世界のムナカタを生み出したもの
京王線の新宿駅で青と黒が印象的な「メイキング・オブ・ムナカタ」のポスターを見た瞬間、これはどうしても行きたいと思った。その理由は、今年の秋に彼の縁ある富山に訪問したこと、そして「何かみたことあるな…」という、懐かしい感じがしたから。
展覧会は予想以上に混んでいたけど、2時間半かけてじっくり見て回ることができた。大正〜震災、戦争、高度成長を生き抜いた棟方志功の作風には、あったかさと力強さ、時代の色がほんのりと映っていた。今回は「世界のムナカタ」を作り上げたもの、つまり「ワット(What)」メイキング・オブ・ムナカタについて考えてみる。
「世界のムナカタ」を生み出した版画という選択
棟方志功が有名になったのは版画だけど、10-20代前半はゴッホに憧れ、油絵がメインだった。しかし川上澄生の作品に影響を受けて版画に転身し、その後は仏教や古典をテーマにしたものを数多く生み出していた。
展示会でその数々を見ていくうちに、版画という技法は彼の表したい世界観と当時の状況、どちらにおいてもベストな選択だったように思えてきた。
理由の1つが版画ではより大きく・高い作品を作れること。すこし前に富山・南砺にある棟方志功の記念館に訪問したことがあった。ここでもっとも印象的だったのが、トイレだった。彼はトイレの壁や天井にまで絵を描いていたのだ。思い立ったら描かずにはいられないのだろうなぁ。
今回の展覧会でも、彼の「とにかくいっぱい描きたい」が表れている作品が多くあった。1枚の大きな版画だけでなく、小さな作品を組み合わせた大作も。この場合、絵画のように一枚の大きなキャンバスは不要だ。版画作品を組み合わせて屏風に張り合わせる。巨大なキャンバスのようなインパクトを生み出しながら、様々な展示会に運ぶことができたのだ。
だから棟方はもっと大きく、もっと背の高い版画作品を作り続け、それらを展示会に持ち込んで日本での評価を上げていった。
彼の生きた時代背景の観点からも、版画はメリットが大きかった。というか、白黒での版画作品ゆえに「世界のムナカタ」と言われることにつながったのかもしれない。

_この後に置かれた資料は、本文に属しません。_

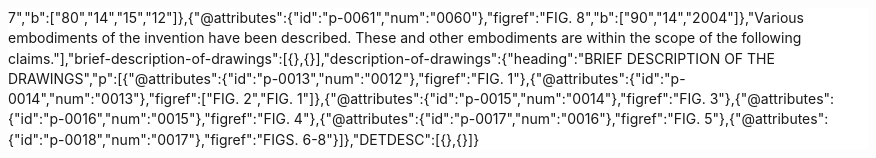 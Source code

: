 7","b":["80","14","15","12"]},{"@attributes":{"id":"p-0061","num":"0060"},"figref":"FIG. 8","b":["90","14","2004"]},"Various embodiments of the invention have been described. These and other embodiments are within the scope of the following claims."],"brief-description-of-drawings":[{},{}],"description-of-drawings":{"heading":"BRIEF DESCRIPTION OF THE DRAWINGS","p":[{"@attributes":{"id":"p-0013","num":"0012"},"figref":"FIG. 1"},{"@attributes":{"id":"p-0014","num":"0013"},"figref":["FIG. 2","FIG. 1"]},{"@attributes":{"id":"p-0015","num":"0014"},"figref":"FIG. 3"},{"@attributes":{"id":"p-0016","num":"0015"},"figref":"FIG. 4"},{"@attributes":{"id":"p-0017","num":"0016"},"figref":"FIG. 5"},{"@attributes":{"id":"p-0018","num":"0017"},"figref":"FIGS. 6-8"}]},"DETDESC":[{},{}]}
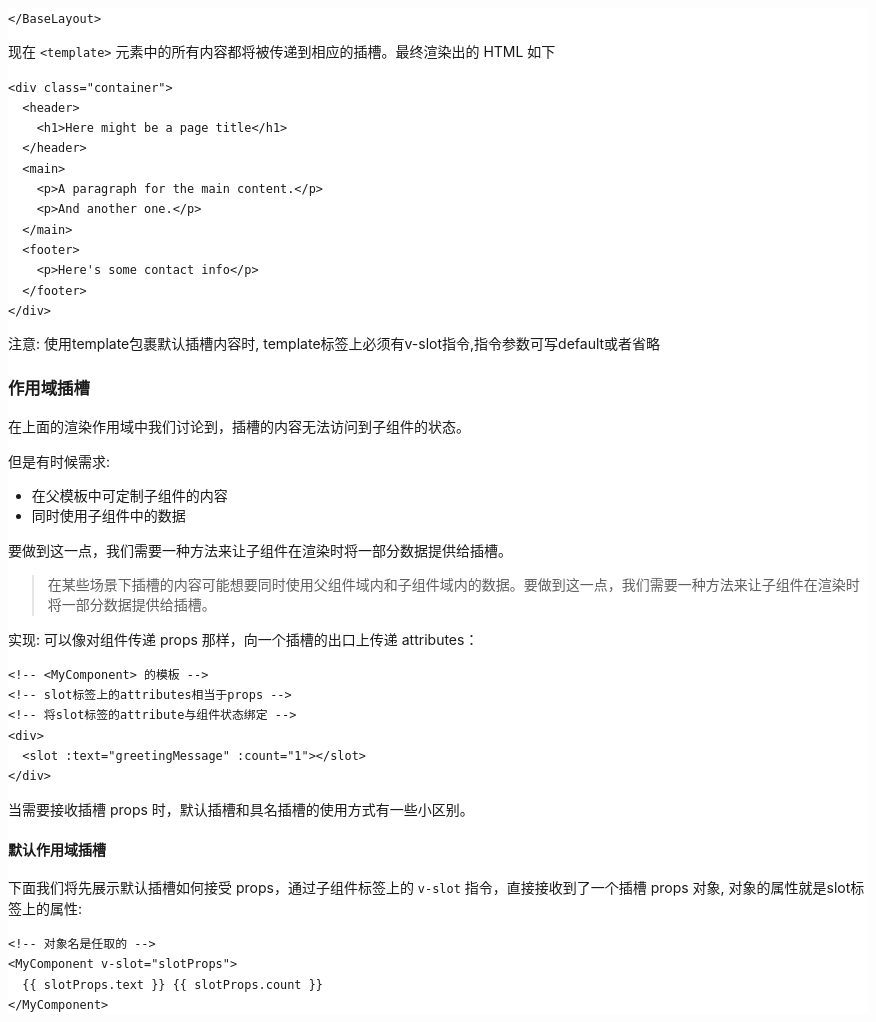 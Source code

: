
 ```vue
</BaseLayout>
```

现在 `<template>` 元素中的所有内容都将被传递到相应的插槽。最终渲染出的 HTML 如下

```vue
<div class="container">
  <header>
    <h1>Here might be a page title</h1>
  </header>
  <main>
    <p>A paragraph for the main content.</p>
    <p>And another one.</p>
  </main>
  <footer>
    <p>Here's some contact info</p>
  </footer>
</div>
```

注意: 使用template包裹默认插槽内容时, template标签上必须有v-slot指令,指令参数可写default或者省略

### 作用域插槽

在上面的渲染作用域中我们讨论到，插槽的内容无法访问到子组件的状态。

但是有时候需求:

- 在父模板中可定制子组件的内容
- 同时使用子组件中的数据

要做到这一点，我们需要一种方法来让子组件在渲染时将一部分数据提供给插槽。

> 在某些场景下插槽的内容可能想要同时使用父组件域内和子组件域内的数据。要做到这一点，我们需要一种方法来让子组件在渲染时将一部分数据提供给插槽。

实现: 可以像对组件传递 props 那样，向一个插槽的出口上传递 attributes：

```vue
<!-- <MyComponent> 的模板 -->
<!-- slot标签上的attributes相当于props -->
<!-- 将slot标签的attribute与组件状态绑定 -->
<div>
  <slot :text="greetingMessage" :count="1"></slot>
</div>
```

当需要接收插槽 props 时，默认插槽和具名插槽的使用方式有一些小区别。

#### 默认作用域插槽

下面我们将先展示默认插槽如何接受 props，通过子组件标签上的 `v-slot` 指令，直接接收到了一个插槽 props 对象, 对象的属性就是slot标签上的属性:

```vue
<!-- 对象名是任取的 -->
<MyComponent v-slot="slotProps">
  {{ slotProps.text }} {{ slotProps.count }}
</MyComponent>
```
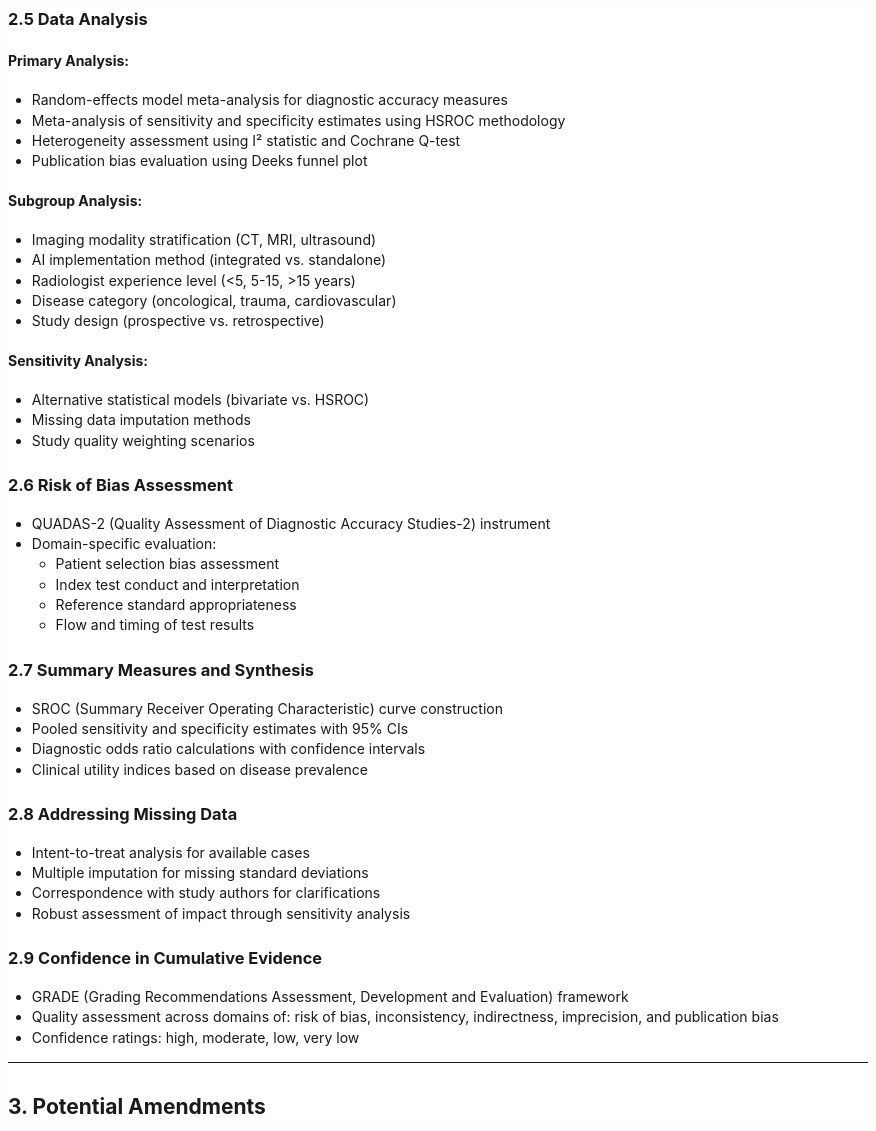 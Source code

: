 ### **2.5 Data Analysis**

#### **Primary Analysis:**
- Random-effects model meta-analysis for diagnostic accuracy measures
- Meta-analysis of sensitivity and specificity estimates using HSROC methodology
- Heterogeneity assessment using I² statistic and Cochrane Q-test
- Publication bias evaluation using Deeks funnel plot

#### **Subgroup Analysis:**
- Imaging modality stratification (CT, MRI, ultrasound)
- AI implementation method (integrated vs. standalone)
- Radiologist experience level (<5, 5-15, >15 years)
- Disease category (oncological, trauma, cardiovascular)
- Study design (prospective vs. retrospective)

#### **Sensitivity Analysis:**
- Alternative statistical models (bivariate vs. HSROC)
- Missing data imputation methods
- Study quality weighting scenarios

### **2.6 Risk of Bias Assessment**
- QUADAS-2 (Quality Assessment of Diagnostic Accuracy Studies-2) instrument
- Domain-specific evaluation:
  - Patient selection bias assessment
  - Index test conduct and interpretation
  - Reference standard appropriateness
  - Flow and timing of test results

### **2.7 Summary Measures and Synthesis**
- SROC (Summary Receiver Operating Characteristic) curve construction
- Pooled sensitivity and specificity estimates with 95% CIs
- Diagnostic odds ratio calculations with confidence intervals
- Clinical utility indices based on disease prevalence

### **2.8 Addressing Missing Data**
- Intent-to-treat analysis for available cases
- Multiple imputation for missing standard deviations
- Correspondence with study authors for clarifications
- Robust assessment of impact through sensitivity analysis

### **2.9 Confidence in Cumulative Evidence**
- GRADE (Grading Recommendations Assessment, Development and Evaluation) framework
- Quality assessment across domains of: risk of bias, inconsistency, indirectness, imprecision, and publication bias
- Confidence ratings: high, moderate, low, very low

---

## **3. Potential Amendments**

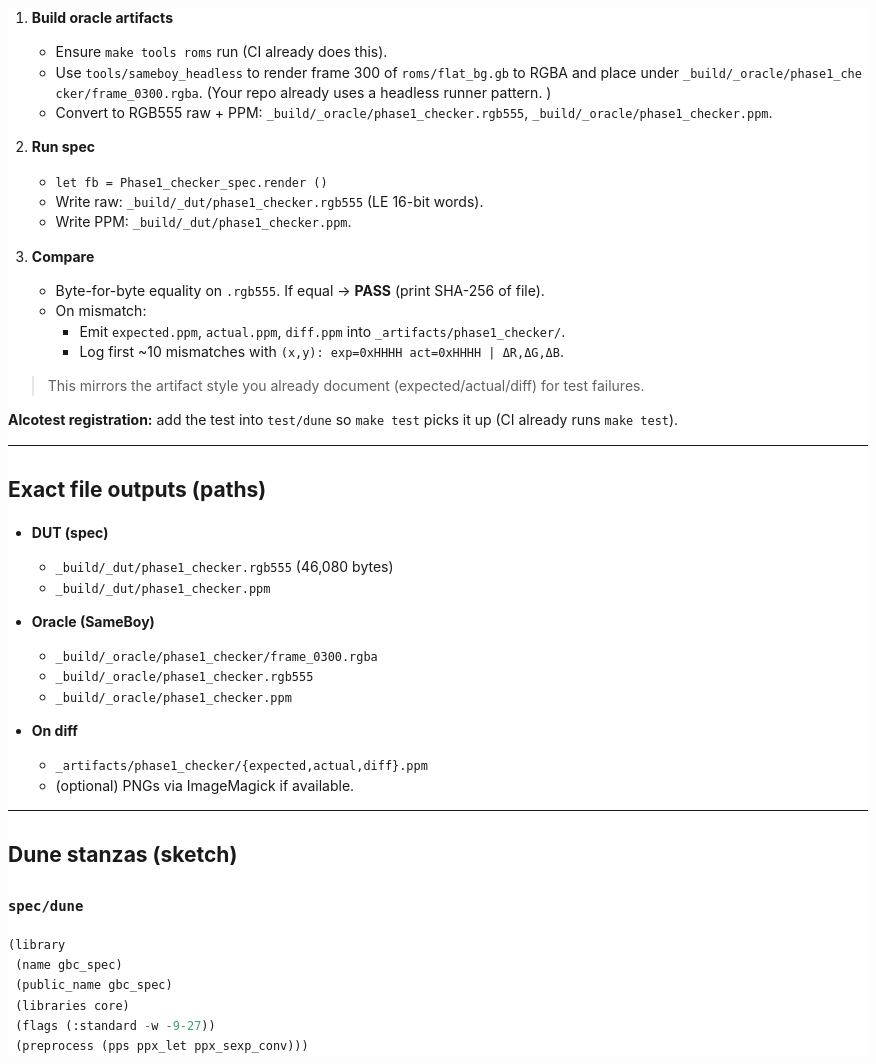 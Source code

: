 1. **Build oracle artifacts**
   - Ensure `make tools roms` run (CI already does this).
   - Use `tools/sameboy_headless` to render frame 300 of `roms/flat_bg.gb` to RGBA and place under `_build/_oracle/phase1_checker/frame_0300.rgba`. (Your repo already uses a headless runner pattern. )
   - Convert to RGB555 raw + PPM: `_build/_oracle/phase1_checker.rgb555`, `_build/_oracle/phase1_checker.ppm`.

2. **Run spec**
   - `let fb = Phase1_checker_spec.render ()`
   - Write raw: `_build/_dut/phase1_checker.rgb555` (LE 16-bit words).
   - Write PPM: `_build/_dut/phase1_checker.ppm`.

3. **Compare**
   - Byte-for-byte equality on `.rgb555`. If equal → **PASS** (print SHA-256 of file).
   - On mismatch:
     - Emit `expected.ppm`, `actual.ppm`, `diff.ppm` into `_artifacts/phase1_checker/`.
     - Log first \~10 mismatches with `(x,y): exp=0xHHHH act=0xHHHH | ΔR,ΔG,ΔB`.

> This mirrors the artifact style you already document (expected/actual/diff) for test failures.

**Alcotest registration:** add the test into `test/dune` so `make test` picks it up (CI already runs `make test`).

---

## Exact file outputs (paths)

- **DUT (spec)**
  - `_build/_dut/phase1_checker.rgb555` (46,080 bytes)
  - `_build/_dut/phase1_checker.ppm`

- **Oracle (SameBoy)**
  - `_build/_oracle/phase1_checker/frame_0300.rgba`
  - `_build/_oracle/phase1_checker.rgb555`
  - `_build/_oracle/phase1_checker.ppm`

- **On diff**
  - `_artifacts/phase1_checker/{expected,actual,diff}.ppm`
  - (optional) PNGs via ImageMagick if available.

---

## Dune stanzas (sketch)

### `spec/dune`

```lisp
(library
 (name gbc_spec)
 (public_name gbc_spec)
 (libraries core)
 (flags (:standard -w -9-27))
 (preprocess (pps ppx_let ppx_sexp_conv)))
```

棟方志功が世界的に評価されたのは1950年代前半だと言われている。その当時、欧米では大量生産・大量消費が始まり、ポップアートが生まれ初めていた。このポップアートは、ビビッドカラーが多く使われ、大量生産・大量消費社会における大衆の生活を映していた。(アンディ・ウォーホルなどが代表的)
そこに現れたのが、仏教や「極東」の日本をモノクロ版画で表現した棟方志功の作品だ。ポップアートとは全く違う世界観を持つ彼の作品は、欧米のアートシーンで目を引くものがあったと想像できる。
どこか見覚えのある懐かしさ
棟方の作品は白と黒が特徴的だと書いたけど、色彩を使うのも上手かった。そしてこの色彩感覚は、戦時中に疎開した富山・福光(現・南砺市)の影響だと展示会で感じた。
少し話を戻す。戦争初期の棟方は、軍部に贈呈するためにスピード重視の筆絵で数千枚にのぼる不動明王の絵を描きあげた。その後は富山・福光に疎開した棟方。このときの作品は様々な色が使われていて、「富山で感性が開放された」という印象すらある。東京時代は主に仏教やキリスト教の経典、あるいは古典の歌など何らかのすでにあるストーリーを題材にした作品が多い。
でも富山に来てからは自身の生活の周りに映るものの数々を、鮮やかに描いていた。戦時下でテーマの決められた絵を描かされたことへの反動もあるかもしれないけど、富山生活で彼の感性が作品に表れていった気がする。
日本の自然と文化の瑞々しさを写しているから棟方志功の作品は観る人々の共感を生み出して、懐かしい気持ちにさせるのかもしれない。
そんな彼の作品を、彼が生きていた時代に建てられた国立近代美術館で見られたのはとっても良かったです。